▸ REQUIRED ACTION:
Your task is to print every entry below exactly as given.
-----
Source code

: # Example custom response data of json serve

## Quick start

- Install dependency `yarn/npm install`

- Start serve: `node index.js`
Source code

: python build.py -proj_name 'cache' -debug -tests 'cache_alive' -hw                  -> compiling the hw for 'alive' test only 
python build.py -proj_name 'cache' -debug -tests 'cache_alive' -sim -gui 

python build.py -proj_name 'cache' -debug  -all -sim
-----
▸ EXERCISE SOLUTION:
Source code

: # Example custom response data of json serve

## Quick start

- Install dependency `yarn/npm install`

- Start serve: `node index.js`
Source code

: python build.py -proj_name 'cache' -debug -tests 'cache_alive' -hw                  -> compiling the hw for 'alive' test only 
python build.py -proj_name 'cache' -debug -tests 'cache_alive' -sim -gui 

python build.py -proj_name 'cache' -debug  -all -sim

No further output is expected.